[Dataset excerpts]
........
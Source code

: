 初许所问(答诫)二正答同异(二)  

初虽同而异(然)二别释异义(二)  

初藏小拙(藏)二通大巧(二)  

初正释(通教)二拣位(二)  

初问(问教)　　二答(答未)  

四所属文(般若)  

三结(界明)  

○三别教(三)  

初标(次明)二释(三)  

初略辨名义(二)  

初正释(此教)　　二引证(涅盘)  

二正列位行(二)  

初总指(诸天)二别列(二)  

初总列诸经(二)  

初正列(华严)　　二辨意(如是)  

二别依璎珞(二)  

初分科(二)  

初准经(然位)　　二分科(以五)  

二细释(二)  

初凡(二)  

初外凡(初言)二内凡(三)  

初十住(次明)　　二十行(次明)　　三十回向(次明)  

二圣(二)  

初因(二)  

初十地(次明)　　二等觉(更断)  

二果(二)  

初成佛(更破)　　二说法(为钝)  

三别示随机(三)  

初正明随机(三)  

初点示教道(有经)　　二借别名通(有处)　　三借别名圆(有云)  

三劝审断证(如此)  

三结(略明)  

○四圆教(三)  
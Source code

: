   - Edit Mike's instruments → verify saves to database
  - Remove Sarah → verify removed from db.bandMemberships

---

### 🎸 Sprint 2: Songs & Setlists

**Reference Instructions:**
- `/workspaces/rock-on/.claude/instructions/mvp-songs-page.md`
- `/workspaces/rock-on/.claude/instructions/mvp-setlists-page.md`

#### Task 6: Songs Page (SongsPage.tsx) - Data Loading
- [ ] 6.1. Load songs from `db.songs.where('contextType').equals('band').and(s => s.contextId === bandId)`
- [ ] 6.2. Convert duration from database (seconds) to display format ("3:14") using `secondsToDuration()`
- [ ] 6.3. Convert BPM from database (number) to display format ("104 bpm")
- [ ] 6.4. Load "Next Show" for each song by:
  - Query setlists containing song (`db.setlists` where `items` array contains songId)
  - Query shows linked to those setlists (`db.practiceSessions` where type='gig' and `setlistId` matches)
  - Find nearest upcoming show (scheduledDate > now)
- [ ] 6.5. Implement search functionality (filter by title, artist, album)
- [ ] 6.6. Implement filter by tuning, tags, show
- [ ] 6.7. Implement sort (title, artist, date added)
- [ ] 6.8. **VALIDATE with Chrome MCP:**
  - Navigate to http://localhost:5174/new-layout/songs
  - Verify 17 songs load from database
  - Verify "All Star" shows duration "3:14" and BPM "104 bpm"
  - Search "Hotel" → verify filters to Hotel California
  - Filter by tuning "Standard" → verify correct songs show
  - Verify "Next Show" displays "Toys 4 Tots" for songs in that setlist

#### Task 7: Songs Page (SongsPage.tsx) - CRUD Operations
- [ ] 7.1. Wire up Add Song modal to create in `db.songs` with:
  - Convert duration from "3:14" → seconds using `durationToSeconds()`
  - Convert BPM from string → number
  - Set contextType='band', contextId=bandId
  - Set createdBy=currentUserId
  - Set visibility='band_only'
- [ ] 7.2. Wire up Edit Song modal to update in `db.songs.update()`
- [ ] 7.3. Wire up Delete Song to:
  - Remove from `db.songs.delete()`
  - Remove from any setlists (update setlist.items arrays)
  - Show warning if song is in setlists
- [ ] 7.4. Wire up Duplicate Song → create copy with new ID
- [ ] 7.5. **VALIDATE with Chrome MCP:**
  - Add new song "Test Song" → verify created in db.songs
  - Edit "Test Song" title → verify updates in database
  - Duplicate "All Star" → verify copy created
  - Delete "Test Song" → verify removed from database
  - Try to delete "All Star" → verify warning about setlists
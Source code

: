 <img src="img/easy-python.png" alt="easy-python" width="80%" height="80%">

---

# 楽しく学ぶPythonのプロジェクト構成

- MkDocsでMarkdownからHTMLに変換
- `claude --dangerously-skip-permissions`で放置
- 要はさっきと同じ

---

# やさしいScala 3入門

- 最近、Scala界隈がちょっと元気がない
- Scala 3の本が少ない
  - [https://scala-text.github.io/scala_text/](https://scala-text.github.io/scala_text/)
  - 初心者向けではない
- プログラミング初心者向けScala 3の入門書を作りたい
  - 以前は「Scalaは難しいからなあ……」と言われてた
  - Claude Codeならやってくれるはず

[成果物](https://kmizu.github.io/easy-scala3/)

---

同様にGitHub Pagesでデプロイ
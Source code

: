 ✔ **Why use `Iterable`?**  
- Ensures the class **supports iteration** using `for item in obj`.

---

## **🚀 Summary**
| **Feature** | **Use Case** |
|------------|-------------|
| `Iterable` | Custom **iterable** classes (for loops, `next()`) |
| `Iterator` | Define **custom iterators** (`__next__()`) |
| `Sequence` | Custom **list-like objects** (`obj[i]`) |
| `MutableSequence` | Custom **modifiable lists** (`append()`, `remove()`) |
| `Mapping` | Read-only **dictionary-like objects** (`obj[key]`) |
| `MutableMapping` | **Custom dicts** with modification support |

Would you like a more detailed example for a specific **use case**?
........
Copy each line from the entries above that has the word "format" in it.

- [ ] 6.2. Convert duration from database (seconds) to display format ("3:14") using `secondsToDuration()`
- [ ] 6.3. Convert BPM from database (number) to display format ("104 bpm")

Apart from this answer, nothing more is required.